Once seated, you are gently whisked back to old times at Old Town, where prices are reasonable (especially on wine by the bottle), portions are large and the food is homemade and heavy with traditional Serbian recipes.

Dinners can start with appetizers, soups or salads, all with a Serbian twist. Escargot ($7.95) came with close to two dozen of the morsels, served in a garlicky butter sauce with toast points. Couple this with the complementary ajvar (roasted eggplant and pepper spread) and kajmak (Serbian cheese spread) with bread and you're well on your way to becoming gleefully stuffed.

On two recent visits, in addition to house baked French onion and chicken dumpling soup, they offered pasulj, a Serbian white bean and bacon soup ($2.50 for a cup) which was a nice, thick soup with chunks of thick bacon. For salads, diners can choose a green salad or roasted pepper salad ($4.95) or Serbian tomato salad ($3.95 small, $5.95 large). Both are wonderful; the pepper salad offers three beautiful roasted slices layered with a vinegar and oil dressing and served with a block of Serbian cheese (similar to a slightly muted feta cheese). The tomato salad mixes ripe red tomato chunks with green peppers and Vidalia onions with more of the cheese and vinegar and oil ensemble.

Entrees skew heavily toward meat, and Old Town even offers full family-style dinners for six featuring suckling pig and lamb with all the accoutrements. On our visits, we also discovered the daily specials to be highly carnivorous in the most pleasant way. A Serbian platter ($24.95) offered a medley of many of the menu's favorites: cheese burek, cevapcici (Serbian sausage), raznjici (kabobs), and sarma stuffed in cabbage, served with a bit of the tomato salad and some mashed potatoes.

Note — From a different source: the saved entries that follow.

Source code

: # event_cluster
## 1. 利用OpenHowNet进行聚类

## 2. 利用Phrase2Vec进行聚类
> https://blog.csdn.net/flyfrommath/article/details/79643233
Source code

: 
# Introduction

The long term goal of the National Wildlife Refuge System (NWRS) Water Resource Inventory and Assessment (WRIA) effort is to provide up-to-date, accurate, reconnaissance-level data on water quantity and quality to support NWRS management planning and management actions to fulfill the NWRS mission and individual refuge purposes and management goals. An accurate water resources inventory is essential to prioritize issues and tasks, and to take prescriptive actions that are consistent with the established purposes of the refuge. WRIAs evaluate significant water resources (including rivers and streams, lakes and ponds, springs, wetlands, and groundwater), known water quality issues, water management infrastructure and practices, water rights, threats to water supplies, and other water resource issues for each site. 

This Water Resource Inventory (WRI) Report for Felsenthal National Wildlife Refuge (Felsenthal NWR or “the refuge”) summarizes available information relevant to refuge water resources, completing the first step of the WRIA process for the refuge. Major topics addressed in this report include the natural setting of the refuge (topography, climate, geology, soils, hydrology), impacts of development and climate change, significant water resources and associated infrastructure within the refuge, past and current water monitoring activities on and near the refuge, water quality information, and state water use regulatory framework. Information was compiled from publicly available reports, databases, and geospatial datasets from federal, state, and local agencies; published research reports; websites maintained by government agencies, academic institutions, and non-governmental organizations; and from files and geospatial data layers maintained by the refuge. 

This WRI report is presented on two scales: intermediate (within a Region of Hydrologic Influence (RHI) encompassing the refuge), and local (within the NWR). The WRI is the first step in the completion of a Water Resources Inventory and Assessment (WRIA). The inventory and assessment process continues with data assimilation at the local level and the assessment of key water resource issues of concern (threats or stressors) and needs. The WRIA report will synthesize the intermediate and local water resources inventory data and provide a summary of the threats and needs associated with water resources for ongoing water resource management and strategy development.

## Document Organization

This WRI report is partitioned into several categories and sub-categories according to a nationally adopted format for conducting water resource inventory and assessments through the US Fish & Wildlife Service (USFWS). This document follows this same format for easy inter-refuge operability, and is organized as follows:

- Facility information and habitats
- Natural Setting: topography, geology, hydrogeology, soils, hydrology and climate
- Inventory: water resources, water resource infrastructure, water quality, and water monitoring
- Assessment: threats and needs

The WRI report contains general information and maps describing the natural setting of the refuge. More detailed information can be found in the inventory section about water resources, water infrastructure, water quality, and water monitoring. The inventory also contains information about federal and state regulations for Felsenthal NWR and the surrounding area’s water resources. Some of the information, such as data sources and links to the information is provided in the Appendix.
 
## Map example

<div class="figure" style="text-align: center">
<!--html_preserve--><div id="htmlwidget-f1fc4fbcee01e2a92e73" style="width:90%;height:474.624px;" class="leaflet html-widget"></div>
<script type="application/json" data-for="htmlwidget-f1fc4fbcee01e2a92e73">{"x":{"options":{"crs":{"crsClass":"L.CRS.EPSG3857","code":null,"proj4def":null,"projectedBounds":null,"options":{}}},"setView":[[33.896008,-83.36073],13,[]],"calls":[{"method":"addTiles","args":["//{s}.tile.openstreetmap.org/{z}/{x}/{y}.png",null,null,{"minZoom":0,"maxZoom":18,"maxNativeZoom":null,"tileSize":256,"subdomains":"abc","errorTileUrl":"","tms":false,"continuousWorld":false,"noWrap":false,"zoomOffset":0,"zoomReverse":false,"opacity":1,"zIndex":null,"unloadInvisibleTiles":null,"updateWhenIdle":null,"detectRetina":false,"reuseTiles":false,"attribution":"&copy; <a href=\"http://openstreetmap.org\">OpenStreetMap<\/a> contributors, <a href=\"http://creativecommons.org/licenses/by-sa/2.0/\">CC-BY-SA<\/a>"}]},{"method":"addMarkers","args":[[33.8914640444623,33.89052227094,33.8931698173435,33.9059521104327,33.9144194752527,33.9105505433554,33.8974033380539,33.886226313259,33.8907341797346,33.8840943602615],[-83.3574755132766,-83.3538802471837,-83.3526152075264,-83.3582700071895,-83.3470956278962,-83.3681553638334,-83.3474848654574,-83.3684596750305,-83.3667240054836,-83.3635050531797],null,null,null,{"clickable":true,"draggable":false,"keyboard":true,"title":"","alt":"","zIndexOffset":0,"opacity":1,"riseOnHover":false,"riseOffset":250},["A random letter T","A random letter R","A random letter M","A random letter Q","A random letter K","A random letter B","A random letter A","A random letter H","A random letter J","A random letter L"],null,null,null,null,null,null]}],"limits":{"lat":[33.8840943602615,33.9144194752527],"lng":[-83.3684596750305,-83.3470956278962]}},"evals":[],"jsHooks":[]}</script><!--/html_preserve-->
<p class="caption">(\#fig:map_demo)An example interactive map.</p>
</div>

Another night brought two specials, a carnivore platter and a hunter's platter ($34.95 each) with duck, lamb shank, and suckling pig in the carnivore version, and a full rack of lamb and a duck breast on the hunter's platter. All three specials we tried were fantastic, and easily enough for two meals.

Off the regular menu, the spinach and cheese burek ($15.95) layered paper thin pieces of phyllo dough with Serbian cheese and spinach for delicious, light results. Grape leaves sarma ($14.95) stuffed four plump leaves with a seasoned rice and meat mixture served in a brown gravy. This dish was extremely aromatic and the scent didn't fail, with rich, complex flavors and a hint of acidity from the grape leaves.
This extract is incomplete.